Temperature of a Hamiltonian system given as the effective temperature of a non-equilibrium steady state Langevin thermostat

TL;DR

This paper demonstrates that in non-equilibrium steady states, the kinetic temperature of a Hamiltonian system coupled to a Langevin thermostat equals the effective temperature of the thermostat, strengthening the analogy to equilibrium temperature.

Contribution

It provides evidence that the effective temperature in a non-equilibrium Langevin thermostat corresponds to the kinetic temperature of a coupled Hamiltonian system.

Findings

Kinetic temperature equals the effective temperature of the thermostat.

Supports the analogy between effective temperature and equilibrium temperature.

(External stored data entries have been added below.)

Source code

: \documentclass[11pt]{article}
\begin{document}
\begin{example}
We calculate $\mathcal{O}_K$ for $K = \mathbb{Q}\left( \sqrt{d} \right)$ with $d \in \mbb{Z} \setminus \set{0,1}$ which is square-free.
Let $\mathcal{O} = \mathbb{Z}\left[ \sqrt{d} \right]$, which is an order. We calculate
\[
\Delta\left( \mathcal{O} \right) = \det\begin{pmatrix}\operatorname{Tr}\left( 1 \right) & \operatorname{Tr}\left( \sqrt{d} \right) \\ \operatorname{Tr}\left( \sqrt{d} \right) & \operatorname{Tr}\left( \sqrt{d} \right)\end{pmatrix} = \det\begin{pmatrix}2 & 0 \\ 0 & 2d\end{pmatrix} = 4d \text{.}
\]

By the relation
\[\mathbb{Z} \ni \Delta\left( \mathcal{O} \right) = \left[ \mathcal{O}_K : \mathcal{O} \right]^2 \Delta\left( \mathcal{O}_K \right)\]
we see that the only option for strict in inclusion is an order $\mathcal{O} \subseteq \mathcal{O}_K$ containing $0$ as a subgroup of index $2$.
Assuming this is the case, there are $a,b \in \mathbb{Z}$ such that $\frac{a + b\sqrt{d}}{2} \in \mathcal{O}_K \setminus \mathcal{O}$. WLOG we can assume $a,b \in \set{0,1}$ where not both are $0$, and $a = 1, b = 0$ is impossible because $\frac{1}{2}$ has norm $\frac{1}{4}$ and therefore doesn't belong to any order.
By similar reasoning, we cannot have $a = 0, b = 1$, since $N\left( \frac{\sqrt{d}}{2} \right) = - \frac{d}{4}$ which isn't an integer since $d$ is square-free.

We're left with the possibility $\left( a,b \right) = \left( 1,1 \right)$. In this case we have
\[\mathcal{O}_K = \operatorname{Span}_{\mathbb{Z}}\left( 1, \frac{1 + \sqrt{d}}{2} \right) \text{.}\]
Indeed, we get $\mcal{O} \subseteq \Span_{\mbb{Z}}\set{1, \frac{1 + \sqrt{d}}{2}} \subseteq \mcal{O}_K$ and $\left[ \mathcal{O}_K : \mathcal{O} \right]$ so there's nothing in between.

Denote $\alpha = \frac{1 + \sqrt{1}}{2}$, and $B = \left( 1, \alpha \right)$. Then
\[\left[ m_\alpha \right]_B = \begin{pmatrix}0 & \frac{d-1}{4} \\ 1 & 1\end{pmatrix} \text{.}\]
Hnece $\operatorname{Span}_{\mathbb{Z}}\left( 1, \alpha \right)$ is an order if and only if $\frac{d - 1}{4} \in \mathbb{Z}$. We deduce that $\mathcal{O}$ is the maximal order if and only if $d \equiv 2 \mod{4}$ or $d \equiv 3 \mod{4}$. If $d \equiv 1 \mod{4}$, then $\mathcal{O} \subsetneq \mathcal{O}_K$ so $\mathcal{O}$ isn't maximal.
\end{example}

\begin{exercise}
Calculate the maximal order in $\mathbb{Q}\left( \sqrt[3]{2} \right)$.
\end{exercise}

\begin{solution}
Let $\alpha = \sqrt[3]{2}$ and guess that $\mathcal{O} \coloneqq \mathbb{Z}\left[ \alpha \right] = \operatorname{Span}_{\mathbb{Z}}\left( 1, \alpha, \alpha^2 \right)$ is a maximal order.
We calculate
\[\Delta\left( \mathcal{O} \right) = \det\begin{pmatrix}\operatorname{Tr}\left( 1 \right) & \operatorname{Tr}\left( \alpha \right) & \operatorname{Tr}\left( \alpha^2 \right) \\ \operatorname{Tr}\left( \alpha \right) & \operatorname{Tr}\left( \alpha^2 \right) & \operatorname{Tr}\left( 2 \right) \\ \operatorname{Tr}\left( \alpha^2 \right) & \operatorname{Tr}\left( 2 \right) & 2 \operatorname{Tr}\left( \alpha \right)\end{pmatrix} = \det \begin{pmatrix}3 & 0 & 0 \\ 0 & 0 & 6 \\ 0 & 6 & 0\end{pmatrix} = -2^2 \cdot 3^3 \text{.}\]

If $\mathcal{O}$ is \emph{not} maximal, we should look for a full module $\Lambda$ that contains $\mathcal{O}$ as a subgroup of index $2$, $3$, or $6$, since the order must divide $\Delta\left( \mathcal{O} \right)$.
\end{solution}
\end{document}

Enhances understanding of temperature concepts in non-equilibrium systems.

Abstract

In non-equilibrium steady states (NESS) far from equilibrium, it is known that the Einstein relation is violated. Then, the ratio of the diffusion coefficient to the mobility is called an effective temperature, and the physical relevance of this effective temperature has been studied in several works. Although the physical relevance is not yet completely clear, it has been found that the role of an effective temperature in NESS is indeed analogous to that of the temperature in equilibrium systems in a number of respects. In this paper, we find further evidence establishing this analogy. We employ a non-equilibrium Langevin system as a thermostat for a Hamiltonian system and find that the kinetic temperature of this Hamiltonian system is equal to the effective temperature of the thermostat.